Work task →
Without including any picture, return the complete set of records exactly.

Document images with source code:
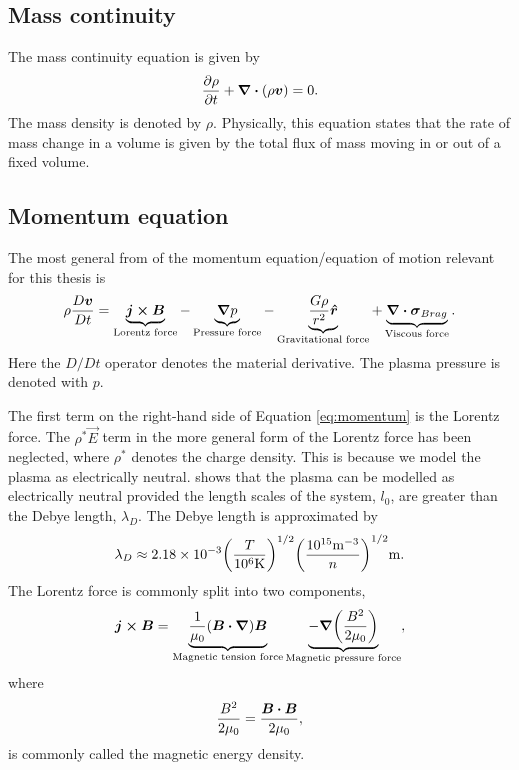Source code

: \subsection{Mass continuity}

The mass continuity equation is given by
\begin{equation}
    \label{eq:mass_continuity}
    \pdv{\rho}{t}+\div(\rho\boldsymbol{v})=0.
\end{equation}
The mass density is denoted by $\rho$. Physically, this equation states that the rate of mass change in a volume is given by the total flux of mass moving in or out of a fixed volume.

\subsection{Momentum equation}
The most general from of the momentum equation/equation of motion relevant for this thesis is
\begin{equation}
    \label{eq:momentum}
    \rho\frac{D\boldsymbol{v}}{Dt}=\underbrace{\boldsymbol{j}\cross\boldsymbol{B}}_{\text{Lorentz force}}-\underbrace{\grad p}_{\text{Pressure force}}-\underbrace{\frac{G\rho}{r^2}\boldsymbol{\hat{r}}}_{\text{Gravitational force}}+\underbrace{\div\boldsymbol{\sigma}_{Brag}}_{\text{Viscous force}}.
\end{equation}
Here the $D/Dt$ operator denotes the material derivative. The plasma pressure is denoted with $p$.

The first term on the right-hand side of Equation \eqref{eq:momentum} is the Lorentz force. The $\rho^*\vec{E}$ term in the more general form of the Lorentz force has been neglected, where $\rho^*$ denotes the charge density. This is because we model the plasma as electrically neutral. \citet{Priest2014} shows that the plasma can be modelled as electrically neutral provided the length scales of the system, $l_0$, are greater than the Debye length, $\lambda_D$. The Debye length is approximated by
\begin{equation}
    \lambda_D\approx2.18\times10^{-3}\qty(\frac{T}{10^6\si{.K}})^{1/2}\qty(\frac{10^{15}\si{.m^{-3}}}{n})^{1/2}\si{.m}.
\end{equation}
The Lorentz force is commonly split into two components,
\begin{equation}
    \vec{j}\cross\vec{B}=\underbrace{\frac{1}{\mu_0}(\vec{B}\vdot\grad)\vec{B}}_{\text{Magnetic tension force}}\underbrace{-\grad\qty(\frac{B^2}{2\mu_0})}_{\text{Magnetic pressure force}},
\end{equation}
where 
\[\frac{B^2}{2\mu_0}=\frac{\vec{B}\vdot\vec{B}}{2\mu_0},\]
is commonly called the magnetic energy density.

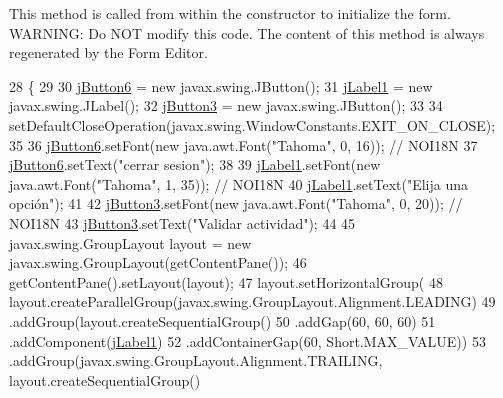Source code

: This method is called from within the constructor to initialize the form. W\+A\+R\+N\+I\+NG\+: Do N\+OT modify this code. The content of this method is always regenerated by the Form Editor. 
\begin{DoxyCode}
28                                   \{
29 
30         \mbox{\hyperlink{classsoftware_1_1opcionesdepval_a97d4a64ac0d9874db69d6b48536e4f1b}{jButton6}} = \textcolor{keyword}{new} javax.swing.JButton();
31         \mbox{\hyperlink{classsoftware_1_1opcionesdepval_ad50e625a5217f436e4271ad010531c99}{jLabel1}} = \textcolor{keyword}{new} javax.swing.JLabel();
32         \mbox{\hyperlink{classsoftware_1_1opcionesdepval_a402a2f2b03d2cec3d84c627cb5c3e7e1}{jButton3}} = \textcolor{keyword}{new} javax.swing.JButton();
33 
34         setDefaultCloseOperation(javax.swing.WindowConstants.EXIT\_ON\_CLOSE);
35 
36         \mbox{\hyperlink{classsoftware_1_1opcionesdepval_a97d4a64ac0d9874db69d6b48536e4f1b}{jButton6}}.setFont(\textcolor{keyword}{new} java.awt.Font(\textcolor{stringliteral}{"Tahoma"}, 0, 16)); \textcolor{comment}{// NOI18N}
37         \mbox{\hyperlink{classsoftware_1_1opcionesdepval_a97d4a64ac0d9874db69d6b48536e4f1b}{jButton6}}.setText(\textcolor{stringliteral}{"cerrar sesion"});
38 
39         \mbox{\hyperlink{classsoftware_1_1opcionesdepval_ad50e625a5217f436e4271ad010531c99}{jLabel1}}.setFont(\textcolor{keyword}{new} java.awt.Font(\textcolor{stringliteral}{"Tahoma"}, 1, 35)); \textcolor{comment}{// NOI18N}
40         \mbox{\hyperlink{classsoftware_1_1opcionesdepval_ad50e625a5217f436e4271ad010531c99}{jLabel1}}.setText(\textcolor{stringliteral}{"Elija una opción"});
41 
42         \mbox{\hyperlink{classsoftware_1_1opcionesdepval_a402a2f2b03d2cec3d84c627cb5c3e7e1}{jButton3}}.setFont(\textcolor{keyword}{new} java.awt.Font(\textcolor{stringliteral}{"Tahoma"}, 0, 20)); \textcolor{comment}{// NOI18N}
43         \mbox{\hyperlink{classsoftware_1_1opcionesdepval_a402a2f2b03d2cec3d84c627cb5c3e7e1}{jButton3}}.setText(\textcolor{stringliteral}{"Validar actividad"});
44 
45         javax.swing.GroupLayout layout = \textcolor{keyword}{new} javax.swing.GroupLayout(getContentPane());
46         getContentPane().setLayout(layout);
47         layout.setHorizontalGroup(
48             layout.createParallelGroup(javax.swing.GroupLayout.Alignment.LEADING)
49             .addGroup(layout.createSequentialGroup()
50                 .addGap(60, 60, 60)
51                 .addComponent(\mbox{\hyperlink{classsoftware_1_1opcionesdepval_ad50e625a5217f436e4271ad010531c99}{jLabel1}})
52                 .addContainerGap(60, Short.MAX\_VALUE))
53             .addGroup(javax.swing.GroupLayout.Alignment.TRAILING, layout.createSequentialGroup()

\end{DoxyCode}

Result of this exercise →
Source code

: \subsection{Mass continuity}

The mass continuity equation is given by
\begin{equation}
    \label{eq:mass_continuity}
    \pdv{\rho}{t}+\div(\rho\boldsymbol{v})=0.
\end{equation}
The mass density is denoted by $\rho$. Physically, this equation states that the rate of mass change in a volume is given by the total flux of mass moving in or out of a fixed volume.

\subsection{Momentum equation}
The most general from of the momentum equation/equation of motion relevant for this thesis is
\begin{equation}
    \label{eq:momentum}
    \rho\frac{D\boldsymbol{v}}{Dt}=\underbrace{\boldsymbol{j}\cross\boldsymbol{B}}_{\text{Lorentz force}}-\underbrace{\grad p}_{\text{Pressure force}}-\underbrace{\frac{G\rho}{r^2}\boldsymbol{\hat{r}}}_{\text{Gravitational force}}+\underbrace{\div\boldsymbol{\sigma}_{Brag}}_{\text{Viscous force}}.
\end{equation}
Here the $D/Dt$ operator denotes the material derivative. The plasma pressure is denoted with $p$.

The first term on the right-hand side of Equation \eqref{eq:momentum} is the Lorentz force. The $\rho^*\vec{E}$ term in the more general form of the Lorentz force has been neglected, where $\rho^*$ denotes the charge density. This is because we model the plasma as electrically neutral. \citet{Priest2014} shows that the plasma can be modelled as electrically neutral provided the length scales of the system, $l_0$, are greater than the Debye length, $\lambda_D$. The Debye length is approximated by
\begin{equation}
    \lambda_D\approx2.18\times10^{-3}\qty(\frac{T}{10^6\si{.K}})^{1/2}\qty(\frac{10^{15}\si{.m^{-3}}}{n})^{1/2}\si{.m}.
\end{equation}
The Lorentz force is commonly split into two components,
\begin{equation}
    \vec{j}\cross\vec{B}=\underbrace{\frac{1}{\mu_0}(\vec{B}\vdot\grad)\vec{B}}_{\text{Magnetic tension force}}\underbrace{-\grad\qty(\frac{B^2}{2\mu_0})}_{\text{Magnetic pressure force}},
\end{equation}
where 
\[\frac{B^2}{2\mu_0}=\frac{\vec{B}\vdot\vec{B}}{2\mu_0},\]
is commonly called the magnetic energy density.

Source code

: This method is called from within the constructor to initialize the form. W\+A\+R\+N\+I\+NG\+: Do N\+OT modify this code. The content of this method is always regenerated by the Form Editor. 
\begin{DoxyCode}
28                                   \{
29 
30         \mbox{\hyperlink{classsoftware_1_1opcionesdepval_a97d4a64ac0d9874db69d6b48536e4f1b}{jButton6}} = \textcolor{keyword}{new} javax.swing.JButton();
31         \mbox{\hyperlink{classsoftware_1_1opcionesdepval_ad50e625a5217f436e4271ad010531c99}{jLabel1}} = \textcolor{keyword}{new} javax.swing.JLabel();
32         \mbox{\hyperlink{classsoftware_1_1opcionesdepval_a402a2f2b03d2cec3d84c627cb5c3e7e1}{jButton3}} = \textcolor{keyword}{new} javax.swing.JButton();
33 
34         setDefaultCloseOperation(javax.swing.WindowConstants.EXIT\_ON\_CLOSE);
35 
36         \mbox{\hyperlink{classsoftware_1_1opcionesdepval_a97d4a64ac0d9874db69d6b48536e4f1b}{jButton6}}.setFont(\textcolor{keyword}{new} java.awt.Font(\textcolor{stringliteral}{"Tahoma"}, 0, 16)); \textcolor{comment}{// NOI18N}
37         \mbox{\hyperlink{classsoftware_1_1opcionesdepval_a97d4a64ac0d9874db69d6b48536e4f1b}{jButton6}}.setText(\textcolor{stringliteral}{"cerrar sesion"});
38 
39         \mbox{\hyperlink{classsoftware_1_1opcionesdepval_ad50e625a5217f436e4271ad010531c99}{jLabel1}}.setFont(\textcolor{keyword}{new} java.awt.Font(\textcolor{stringliteral}{"Tahoma"}, 1, 35)); \textcolor{comment}{// NOI18N}
40         \mbox{\hyperlink{classsoftware_1_1opcionesdepval_ad50e625a5217f436e4271ad010531c99}{jLabel1}}.setText(\textcolor{stringliteral}{"Elija una opción"});
41 
42         \mbox{\hyperlink{classsoftware_1_1opcionesdepval_a402a2f2b03d2cec3d84c627cb5c3e7e1}{jButton3}}.setFont(\textcolor{keyword}{new} java.awt.Font(\textcolor{stringliteral}{"Tahoma"}, 0, 20)); \textcolor{comment}{// NOI18N}
43         \mbox{\hyperlink{classsoftware_1_1opcionesdepval_a402a2f2b03d2cec3d84c627cb5c3e7e1}{jButton3}}.setText(\textcolor{stringliteral}{"Validar actividad"});
44 
45         javax.swing.GroupLayout layout = \textcolor{keyword}{new} javax.swing.GroupLayout(getContentPane());
46         getContentPane().setLayout(layout);
47         layout.setHorizontalGroup(
48             layout.createParallelGroup(javax.swing.GroupLayout.Alignment.LEADING)
49             .addGroup(layout.createSequentialGroup()
50                 .addGap(60, 60, 60)
51                 .addComponent(\mbox{\hyperlink{classsoftware_1_1opcionesdepval_ad50e625a5217f436e4271ad010531c99}{jLabel1}})
52                 .addContainerGap(60, Short.MAX\_VALUE))
53             .addGroup(javax.swing.GroupLayout.Alignment.TRAILING, layout.createSequentialGroup()

\end{DoxyCode}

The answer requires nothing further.